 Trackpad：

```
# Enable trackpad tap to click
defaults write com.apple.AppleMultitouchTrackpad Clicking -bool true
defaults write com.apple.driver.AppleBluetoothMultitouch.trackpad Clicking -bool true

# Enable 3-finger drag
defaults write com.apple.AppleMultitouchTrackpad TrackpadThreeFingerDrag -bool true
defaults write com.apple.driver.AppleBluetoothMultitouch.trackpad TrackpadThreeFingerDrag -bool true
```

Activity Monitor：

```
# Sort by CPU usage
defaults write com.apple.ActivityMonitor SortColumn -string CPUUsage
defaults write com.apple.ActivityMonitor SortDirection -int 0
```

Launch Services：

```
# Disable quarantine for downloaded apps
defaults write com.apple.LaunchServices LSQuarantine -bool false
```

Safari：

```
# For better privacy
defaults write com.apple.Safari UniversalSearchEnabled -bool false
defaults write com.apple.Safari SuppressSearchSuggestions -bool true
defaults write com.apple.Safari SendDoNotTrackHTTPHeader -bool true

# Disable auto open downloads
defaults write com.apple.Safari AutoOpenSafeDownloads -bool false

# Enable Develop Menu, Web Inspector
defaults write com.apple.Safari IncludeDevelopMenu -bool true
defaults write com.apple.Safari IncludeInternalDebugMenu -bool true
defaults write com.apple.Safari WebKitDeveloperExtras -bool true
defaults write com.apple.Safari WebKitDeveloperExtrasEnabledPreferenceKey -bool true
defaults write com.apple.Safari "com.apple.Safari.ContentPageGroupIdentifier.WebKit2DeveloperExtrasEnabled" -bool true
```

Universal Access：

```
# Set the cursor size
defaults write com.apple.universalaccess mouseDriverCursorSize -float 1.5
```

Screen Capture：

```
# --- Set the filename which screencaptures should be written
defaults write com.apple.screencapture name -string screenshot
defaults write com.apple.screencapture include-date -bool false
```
...
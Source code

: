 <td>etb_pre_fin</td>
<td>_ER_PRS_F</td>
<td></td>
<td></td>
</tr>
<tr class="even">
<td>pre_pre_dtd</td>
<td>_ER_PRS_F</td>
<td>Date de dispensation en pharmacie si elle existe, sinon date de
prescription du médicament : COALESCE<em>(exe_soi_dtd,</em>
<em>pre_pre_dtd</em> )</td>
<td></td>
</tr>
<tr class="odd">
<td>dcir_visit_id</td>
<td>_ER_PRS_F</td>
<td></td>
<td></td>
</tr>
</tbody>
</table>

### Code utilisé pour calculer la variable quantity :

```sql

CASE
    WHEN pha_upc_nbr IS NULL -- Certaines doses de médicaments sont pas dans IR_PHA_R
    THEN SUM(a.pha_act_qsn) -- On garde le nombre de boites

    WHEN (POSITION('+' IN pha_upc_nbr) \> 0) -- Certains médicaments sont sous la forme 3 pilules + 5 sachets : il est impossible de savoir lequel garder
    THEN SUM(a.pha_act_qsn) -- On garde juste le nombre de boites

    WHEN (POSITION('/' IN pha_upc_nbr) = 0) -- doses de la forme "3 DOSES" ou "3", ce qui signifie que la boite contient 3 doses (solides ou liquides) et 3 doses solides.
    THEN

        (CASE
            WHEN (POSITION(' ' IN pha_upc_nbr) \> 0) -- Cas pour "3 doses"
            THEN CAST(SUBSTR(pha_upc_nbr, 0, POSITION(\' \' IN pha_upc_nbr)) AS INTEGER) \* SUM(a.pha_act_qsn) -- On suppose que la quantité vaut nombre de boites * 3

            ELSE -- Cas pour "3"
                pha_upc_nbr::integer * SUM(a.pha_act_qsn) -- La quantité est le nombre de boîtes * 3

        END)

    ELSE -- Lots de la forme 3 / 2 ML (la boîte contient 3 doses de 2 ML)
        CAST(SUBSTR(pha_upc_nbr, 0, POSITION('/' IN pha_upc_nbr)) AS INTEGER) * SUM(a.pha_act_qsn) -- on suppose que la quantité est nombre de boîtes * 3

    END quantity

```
---
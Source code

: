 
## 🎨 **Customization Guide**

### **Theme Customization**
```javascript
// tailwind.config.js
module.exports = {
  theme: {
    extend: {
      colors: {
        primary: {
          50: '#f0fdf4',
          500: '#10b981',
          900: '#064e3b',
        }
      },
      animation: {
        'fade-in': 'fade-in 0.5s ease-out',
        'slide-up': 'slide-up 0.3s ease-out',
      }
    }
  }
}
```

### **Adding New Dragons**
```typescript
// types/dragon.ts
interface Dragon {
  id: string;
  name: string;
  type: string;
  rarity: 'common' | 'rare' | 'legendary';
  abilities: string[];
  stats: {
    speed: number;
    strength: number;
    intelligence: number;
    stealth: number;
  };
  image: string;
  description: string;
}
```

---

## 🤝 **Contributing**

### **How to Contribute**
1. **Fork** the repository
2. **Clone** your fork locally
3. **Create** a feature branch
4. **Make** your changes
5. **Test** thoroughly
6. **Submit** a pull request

- _What is being asked_
Take each line of the material above that holds the string "boîtes" and copy it.

- _Exercise answer_
                pha_upc_nbr::integer * SUM(a.pha_act_qsn) -- La quantité est le nombre de boîtes * 3
        CAST(SUBSTR(pha_upc_nbr, 0, POSITION('/' IN pha_upc_nbr)) AS INTEGER) * SUM(a.pha_act_qsn) -- on suppose que la quantité est nombre de boîtes * 3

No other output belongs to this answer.